Marriott, the world’s largest hotel group, took in $1.2 billion in gross fee revenues for the quarter, 13% higher than Q3 of last year. Its global RevPAR was up 8.8% YoY.
Hyatt had a “tremendous quarter,” president and CEO Mark Hoplamazian said in a press release. Its total fees for the first three quarters of the year were 25% higher than in 2022, and its RevPAR rose 8.9% YoY.
The travel bug has bitten: There’s been “robust demand around the world” for travel, Marriott president and CEO Tony Capuano said in a press release. Marriott saw almost 25% more cross-border leisure travel among Americans and Canadians compared with last year. And in international locations, RevPAR grew 21.8% YoY..
Business travel is also seeing a resurgence.
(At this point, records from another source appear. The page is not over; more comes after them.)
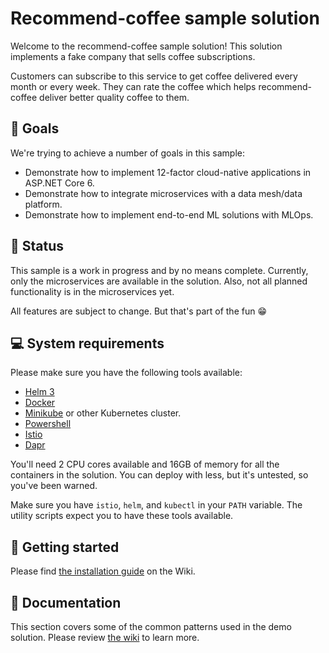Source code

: # Recommend-coffee sample solution

Welcome to the recommend-coffee sample solution! This solution implements a fake
company that sells coffee subscriptions.

Customers can subscribe to this service to get coffee delivered every month
or every week. They can rate the coffee which helps recommend-coffee deliver
better quality coffee to them.

## :goal_net: Goals

We're trying to achieve a number of goals in this sample:

* Demonstrate how to implement 12-factor cloud-native applications in ASP.NET Core 6.
* Demonstrate how to integrate microservices with a data mesh/data platform.
* Demonstrate how to implement end-to-end ML solutions with MLOps.

## :triangular_flag_on_post: Status

This sample is a work in progress and by no means complete. Currently, only the
microservices are available in the solution. Also, not all planned functionality
is in the microservices yet.

All features are subject to change. But that's part of the fun :grin:

## :computer: System requirements

Please make sure you have the following tools available:

* [Helm 3](https://helm.sh/docs/intro/quickstart/)
* [Docker](https://www.docker.com/get-started/)
* [Minikube](https://minikube.sigs.k8s.io/docs/start/) or other Kubernetes cluster.
* [Powershell](https://github.com/PowerShell/PowerShell)
* [Istio](https://istio.io/latest/docs/setup/getting-started/)
* [Dapr](https://docs.dapr.io/getting-started/install-dapr-cli/)

You'll need 2 CPU cores available and 16GB of memory for all the containers in
the solution. You can deploy with less, but it's untested, so you've been warned.

Make sure you have `istio`, `helm`, and `kubectl` in your `PATH` variable. The
utility scripts expect you to have these tools available.

## :rocket: Getting started

Please find [the installation guide](https://github.com/wmeints/recommend-coffee/wiki/Installation-guide) on the Wiki.

## :book: Documentation

This section covers some of the common patterns used in the demo solution.
Please review [the wiki](https://github.com/wmeints/recommend-coffee/wiki) to
learn more.

[PWSH_INSTALL]: https://docs.microsoft.com/en-us/powershell/scripting/install/installing-powershell-on-linux?view=powershell-7.2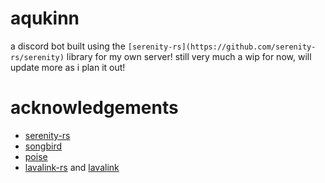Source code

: # aqukinn
a discord bot built using the `[serenity-rs](https://github.com/serenity-rs/serenity)` library for my own server!
still very much a wip for now, will update more as i plan it out!
# acknowledgements
- [serenity-rs](https://github.com/serenity-rs/serenity/)
- [songbird](https://github.com/serenity-rs/songbird/)
- [poise](https://github.com/kangalioo/poise)
- [lavalink-rs](https://gitlab.com/vicky5124/lavalink-rs) and [lavalink](https://github.com/freyacodes/Lavalink)

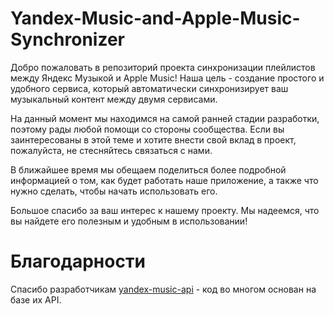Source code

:# Yandex-Music-and-Apple-Music-Synchronizer
Добро пожаловать в репозиторий проекта синхронизации плейлистов между Яндекс Музыкой и Apple Music! Наша цель - создание простого и удобного сервиса, который автоматически синхронизирует ваш музыкальный контент между двумя сервисами.

На данный момент мы находимся на самой ранней стадии разработки, поэтому рады любой помощи со стороны сообщества. Если вы заинтересованы в этой теме и хотите внести свой вклад в проект, пожалуйста, не стесняйтесь связаться с нами.

В ближайшее время мы обещаем поделиться более подробной информацией о том, как будет работать наше приложение, а также что нужно сделать, чтобы начать использовать его.

Большое спасибо за ваш интерес к нашему проекту. Мы надеемся, что вы найдете его полезным и удобным в использовании!


# Благодарности
Cпасибо разработчикам [yandex-music-api](https://github.com/MarshalX/yandex-music-api) - код во многом основан на базе их API.
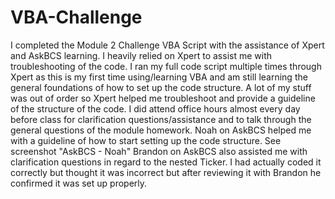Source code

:# VBA-Challenge
I completed the Module 2 Challenge VBA Script with the assistance of Xpert and AskBCS learning.
I heavily relied on Xpert to assist me with troubleshooting of the code. I ran my full code script multiple times through Xpert as this is my first time using/learning VBA and am still learning the general foundations of how to set up the code structure. A lot of my stuff was out of order so Xpert helped me troubleshoot and provide a guideline of the structure of the code.
I did attend office hours almost every day before class for clarification questions/assistance and to talk through the general questions of the module homework. 
Noah on AskBCS helped me with a guideline of how to start setting up the code structure. See screenshot "AskBCS - Noah"
Brandon on AskBCS also assisted me with clarification questions in regard to the nested Ticker. I had actually coded it correctly but thought it was incorrect but after reviewing it with Brandon he confirmed it was set up properly. 

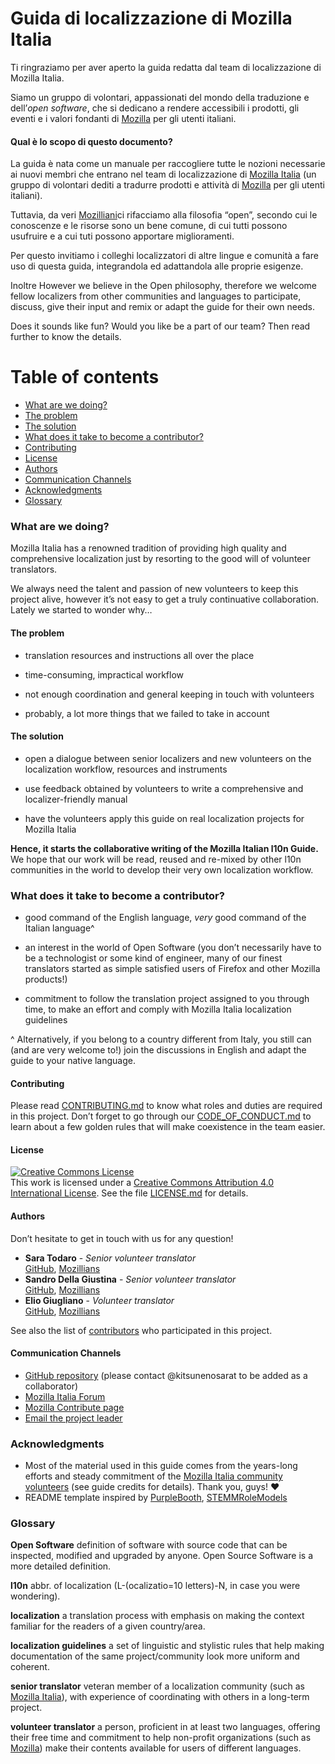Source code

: # Guida di localizzazione di Mozilla Italia

Ti ringraziamo per aver aperto la guida redatta dal team di localizzazione di Mozilla Italia.

Siamo un gruppo di volontari, appassionati del mondo della traduzione e dell’*open software*, che si dedicano a rendere accessibili i prodotti, gli eventi e i valori fondanti di [Mozilla](https://www.mozilla.org) per gli utenti italiani.

#### Qual è lo scopo di questo documento?<br>
La guida è nata come un manuale per raccogliere tutte le nozioni necessarie ai nuovi membri che entrano nel team di localizzazione di [Mozilla Italia](https://www.mozillaitalia.org/) (un gruppo di volontari dediti a tradurre prodotti e attività di [Mozilla](https://www.mozilla.org) per gli utenti italiani).

Tuttavia, da veri [Mozilliani](https://mozillians.org)ci rifacciamo alla filosofia “open”, secondo cui le conoscenze e le risorse sono un bene comune, di cui tutti possono usufruire e a cui tuti possono apportare miglioramenti.

Per questo invitiamo i colleghi localizzatori di altre lingue e comunità a fare uso di questa guida, integrandola ed adattandola alle proprie esigenze.

Inoltre 
However we believe in the Open philosophy, therefore we welcome fellow localizers from other communities and languages to participate, discuss, give their input and remix or adapt the guide for their own needs.

Does it sounds like fun? Would you like be a part of our team? Then read further to know the details.

Table of contents
=================

  * [What are we doing?](#what-are-we-doing)
  * [The problem](#the-problem)
  * [The solution](#the-solution)  
  * [What does it take to become a contributor?](#what-does-it-take-to-become-a-contributor)
  * [Contributing](#contributing)
  * [License](#license)
  * [Authors](#authors)
  * [Communication Channels](#communication-channels)  
  * [Acknowledgments](#acknowledgments)
  * [Glossary](#glossary)

### What are we doing?

Mozilla Italia has a renowned tradition of providing high quality and comprehensive localization just by resorting to the good will of volunteer translators.

We always need the talent and passion of new volunteers to keep this project alive, however it’s not easy to get a truly continuative collaboration. Lately we started to wonder why…

#### The problem
* translation resources and instructions all over the place

* time-consuming, impractical  workflow

* not enough coordination and general keeping in touch with volunteers

* probably, a lot more things that we failed to take in account

#### The solution
* open a dialogue between senior localizers and new volunteers on the localization workflow, resources and instruments

* use feedback obtained by volunteers to write a comprehensive and localizer-friendly manual

* have the volunteers apply this guide on real localization projects for Mozilla Italia

**Hence, it starts the collaborative writing of the Mozilla Italian l10n Guide.**<br>
We hope that our work will be read, reused and re-mixed by other l10n communities in the world to develop their very own localization workflow.

### What does it take to become a contributor?
* good command of the English language, *very* good command of the Italian language^

* an interest in the world of Open Software (you don’t necessarily have to be a technologist or some kind of engineer, many of our finest translators started as simple satisfied users of Firefox and other Mozilla products!)

* commitment to follow the translation project assigned to you through time, to make an effort and comply with Mozilla Italia localization guidelines

^ Alternatively, if you belong to a country different from Italy, you still can (and are very welcome to!) join the discussions in English and adapt the guide to your native language.

#### Contributing

Please read [CONTRIBUTING.md](CONTRIBUTING.md) to know what roles and duties are required in this project. Don’t forget to go through our [CODE_OF_CONDUCT.md](CODE_OF_CONDUCT.md) to learn about a few golden rules that will make coexistence in the team easier.

#### License

<a rel="license" href="http://creativecommons.org/licenses/by/4.0/"><img alt="Creative Commons License" style="border-width:0" src="https://i.creativecommons.org/l/by/4.0/88x31.png" /></a><br />This work is licensed under a <a rel="license" href="http://creativecommons.org/licenses/by/4.0/">Creative Commons Attribution 4.0 International License</a>.
See the file [LICENSE.md](LICENSE.md) for details.

#### Authors
Don’t hesitate to get in touch with us for any question!

* **Sara Todaro** - *Senior volunteer translator*  <br>[GitHub](https://github.com/kitsunenosaraT), [Mozillians](https://mozillians.org/u/sara_t/)
* **Sandro Della Giustina** - *Senior volunteer translator*  <br>[GitHub](https://github.com/gialloporpora), [Mozillians](https://mozillians.org/u/gialloporpora/)
* **Elio Giugliano** - *Volunteer translator*  <br>[GitHub](https://github.com/eliogi), [Mozillians](https://mozillians.org/it/u/coldair/)

See also the list of [contributors](https://github.com/kitsunenosaraT/mozilla-italia-l10n-guide/contributors) who participated in this project.

#### Communication Channels
* [GitHub repository](https://github.com/kitsunenosaraT/Mozilla-Italia-l10n-guide) (please contact @kitsunenosarat to be added as a collaborator)
* [Mozilla Italia Forum](https://forum.mozillaitalia.org/)
* [Mozilla Contribute page](http://www.mozilla.org/it/contribute/)
* [Email the project leader](https://mozillians.org/u/sara_t/)


### Acknowledgments
* Most of the material used in this guide comes from the years-long efforts and steady commitment of the [Mozilla Italia community volunteers](https://forum.mozillaitalia.org/) (see guide credits for details). Thank you, guys! :heart:
* README template inspired by [PurpleBooth](https://gist.github.com/PurpleBooth/109311bb0361f32d87a2), [STEMMRoleModels](https://github.com/KirstieJane/STEMMRoleModels/blob/gh-pages/README.md)

### Glossary
**Open Software** definition of software with source code that can be inspected, modified and upgraded by anyone. Open Source Software is a more detailed definition.

**l10n** abbr. of localization (L-(ocalizatio=10 letters)-N, in case you were wondering).

**localization** a translation process with emphasis on making the context familiar for the readers of a given country/area.

**localization guidelines** a set of linguistic and stylistic rules that help making documentation of the same project/community look more uniform and coherent.  

**senior translator** veteran member of a localization community (such as [Mozilla Italia](https://www.mozillaitalia.org/)), with experience of coordinating with others in a long-term project.

**volunteer translator** a person, proficient in at least two languages, offering their free time and commitment to help non-profit organizations (such as [Mozilla](https://www.mozilla.org)) make their contents available for users of different languages.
At Hilton, RevPAR for group bookings topped 2019 levels for the first time since the pandemic. “Group is just off the hook,” Nassetta said. “Our teams are saying they’re doing everything they can to keep up with demand.”
But the makeup of business travelers has shifted, Marriott’s Capuano said: While small and medium-sized businesses have reverted to their pre-pandemic travel patterns, large corporations are returning to travel more slowly.
Hilton’s Nassetta said he expects large group bookings to pick up in the near future, observing that large organizations plan events far in advance and that many held off on planning when there was more uncertainty around pandemic safety measures.
Trend toward experiences is boosting travel: Consumers’ desire to choose experiences over goods is also driving travel, Leeny Oberg, Marriott’s CFO and EVP of development, said. And though this trend started among younger people, it now spans generations, Capuano added, citing Marriott’s credit card spending data.